Source texts of formatted documents:
* * * * *

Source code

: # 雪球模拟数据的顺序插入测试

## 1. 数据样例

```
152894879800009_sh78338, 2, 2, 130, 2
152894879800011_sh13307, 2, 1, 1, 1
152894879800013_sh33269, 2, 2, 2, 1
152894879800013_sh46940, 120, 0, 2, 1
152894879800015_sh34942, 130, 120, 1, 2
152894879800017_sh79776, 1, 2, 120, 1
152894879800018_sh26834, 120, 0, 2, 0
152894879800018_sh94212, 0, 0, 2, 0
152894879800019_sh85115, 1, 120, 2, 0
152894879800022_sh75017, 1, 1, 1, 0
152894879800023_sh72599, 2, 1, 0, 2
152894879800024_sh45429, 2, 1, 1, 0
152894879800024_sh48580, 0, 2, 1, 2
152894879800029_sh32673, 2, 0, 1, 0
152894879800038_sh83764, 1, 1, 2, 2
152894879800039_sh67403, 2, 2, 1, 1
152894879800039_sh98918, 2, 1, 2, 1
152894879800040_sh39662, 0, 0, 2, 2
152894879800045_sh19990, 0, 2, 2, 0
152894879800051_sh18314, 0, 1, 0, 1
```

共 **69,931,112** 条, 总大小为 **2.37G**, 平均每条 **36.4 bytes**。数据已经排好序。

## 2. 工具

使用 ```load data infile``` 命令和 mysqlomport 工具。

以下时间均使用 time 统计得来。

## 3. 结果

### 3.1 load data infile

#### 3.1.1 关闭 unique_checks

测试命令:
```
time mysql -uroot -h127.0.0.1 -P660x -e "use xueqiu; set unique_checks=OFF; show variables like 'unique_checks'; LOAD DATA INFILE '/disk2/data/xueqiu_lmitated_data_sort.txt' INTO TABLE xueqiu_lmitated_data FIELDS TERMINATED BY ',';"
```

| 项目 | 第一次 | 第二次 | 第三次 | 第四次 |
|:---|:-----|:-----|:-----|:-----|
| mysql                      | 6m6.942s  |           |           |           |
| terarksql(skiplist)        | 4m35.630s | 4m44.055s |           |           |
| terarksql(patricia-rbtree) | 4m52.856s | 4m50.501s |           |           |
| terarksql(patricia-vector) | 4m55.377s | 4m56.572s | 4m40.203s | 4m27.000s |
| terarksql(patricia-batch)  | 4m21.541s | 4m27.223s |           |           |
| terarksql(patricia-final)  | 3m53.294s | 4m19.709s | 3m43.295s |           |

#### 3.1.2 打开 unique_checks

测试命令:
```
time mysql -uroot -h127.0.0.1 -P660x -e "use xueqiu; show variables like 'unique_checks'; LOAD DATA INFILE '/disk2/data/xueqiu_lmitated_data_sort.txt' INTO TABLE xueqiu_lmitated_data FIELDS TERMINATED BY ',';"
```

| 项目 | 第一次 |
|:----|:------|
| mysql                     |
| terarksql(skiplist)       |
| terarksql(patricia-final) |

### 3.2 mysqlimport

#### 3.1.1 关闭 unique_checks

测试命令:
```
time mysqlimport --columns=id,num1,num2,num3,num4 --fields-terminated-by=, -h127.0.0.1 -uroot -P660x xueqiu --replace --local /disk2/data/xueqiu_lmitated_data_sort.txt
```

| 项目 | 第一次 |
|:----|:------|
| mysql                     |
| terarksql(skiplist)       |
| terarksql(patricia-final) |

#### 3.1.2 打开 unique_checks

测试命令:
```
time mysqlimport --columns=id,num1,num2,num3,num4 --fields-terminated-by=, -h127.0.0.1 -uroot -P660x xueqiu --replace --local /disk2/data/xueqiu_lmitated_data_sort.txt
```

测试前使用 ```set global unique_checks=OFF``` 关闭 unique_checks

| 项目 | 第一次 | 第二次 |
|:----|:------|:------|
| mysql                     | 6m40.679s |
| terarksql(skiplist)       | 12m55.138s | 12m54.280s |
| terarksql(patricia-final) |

* * * * *

▶ _WHAT YOU NEED TO DO_
Print all of the entries exactly as they are written.

▶ _ANSWER BELOW_
Source code

: # 雪球模拟数据的顺序插入测试

## 1. 数据样例

```
152894879800009_sh78338, 2, 2, 130, 2
152894879800011_sh13307, 2, 1, 1, 1
152894879800013_sh33269, 2, 2, 2, 1
152894879800013_sh46940, 120, 0, 2, 1
152894879800015_sh34942, 130, 120, 1, 2
152894879800017_sh79776, 1, 2, 120, 1
152894879800018_sh26834, 120, 0, 2, 0
152894879800018_sh94212, 0, 0, 2, 0
152894879800019_sh85115, 1, 120, 2, 0
152894879800022_sh75017, 1, 1, 1, 0
152894879800023_sh72599, 2, 1, 0, 2
152894879800024_sh45429, 2, 1, 1, 0
152894879800024_sh48580, 0, 2, 1, 2
152894879800029_sh32673, 2, 0, 1, 0
152894879800038_sh83764, 1, 1, 2, 2
152894879800039_sh67403, 2, 2, 1, 1
152894879800039_sh98918, 2, 1, 2, 1
152894879800040_sh39662, 0, 0, 2, 2
152894879800045_sh19990, 0, 2, 2, 0
152894879800051_sh18314, 0, 1, 0, 1
```

共 **69,931,112** 条, 总大小为 **2.37G**, 平均每条 **36.4 bytes**。数据已经排好序。

## 2. 工具

使用 ```load data infile``` 命令和 mysqlomport 工具。

以下时间均使用 time 统计得来。

## 3. 结果

### 3.1 load data infile

#### 3.1.1 关闭 unique_checks

测试命令:
```
time mysql -uroot -h127.0.0.1 -P660x -e "use xueqiu; set unique_checks=OFF; show variables like 'unique_checks'; LOAD DATA INFILE '/disk2/data/xueqiu_lmitated_data_sort.txt' INTO TABLE xueqiu_lmitated_data FIELDS TERMINATED BY ',';"
```

| 项目 | 第一次 | 第二次 | 第三次 | 第四次 |
|:---|:-----|:-----|:-----|:-----|
| mysql                      | 6m6.942s  |           |           |           |
| terarksql(skiplist)        | 4m35.630s | 4m44.055s |           |           |
| terarksql(patricia-rbtree) | 4m52.856s | 4m50.501s |           |           |
| terarksql(patricia-vector) | 4m55.377s | 4m56.572s | 4m40.203s | 4m27.000s |
| terarksql(patricia-batch)  | 4m21.541s | 4m27.223s |           |           |
| terarksql(patricia-final)  | 3m53.294s | 4m19.709s | 3m43.295s |           |

#### 3.1.2 打开 unique_checks

测试命令:
```
time mysql -uroot -h127.0.0.1 -P660x -e "use xueqiu; show variables like 'unique_checks'; LOAD DATA INFILE '/disk2/data/xueqiu_lmitated_data_sort.txt' INTO TABLE xueqiu_lmitated_data FIELDS TERMINATED BY ',';"
```

| 项目 | 第一次 |
|:----|:------|
| mysql                     |
| terarksql(skiplist)       |
| terarksql(patricia-final) |

### 3.2 mysqlimport

#### 3.1.1 关闭 unique_checks

测试命令:
```
time mysqlimport --columns=id,num1,num2,num3,num4 --fields-terminated-by=, -h127.0.0.1 -uroot -P660x xueqiu --replace --local /disk2/data/xueqiu_lmitated_data_sort.txt
```

| 项目 | 第一次 |
|:----|:------|
| mysql                     |
| terarksql(skiplist)       |
| terarksql(patricia-final) |

#### 3.1.2 打开 unique_checks

测试命令:
```
time mysqlimport --columns=id,num1,num2,num3,num4 --fields-terminated-by=, -h127.0.0.1 -uroot -P660x xueqiu --replace --local /disk2/data/xueqiu_lmitated_data_sort.txt
```

测试前使用 ```set global unique_checks=OFF``` 关闭 unique_checks

| 项目 | 第一次 | 第二次 |
|:----|:------|:------|
| mysql                     | 6m40.679s |
| terarksql(skiplist)       | 12m55.138s | 12m54.280s |
| terarksql(patricia-final) |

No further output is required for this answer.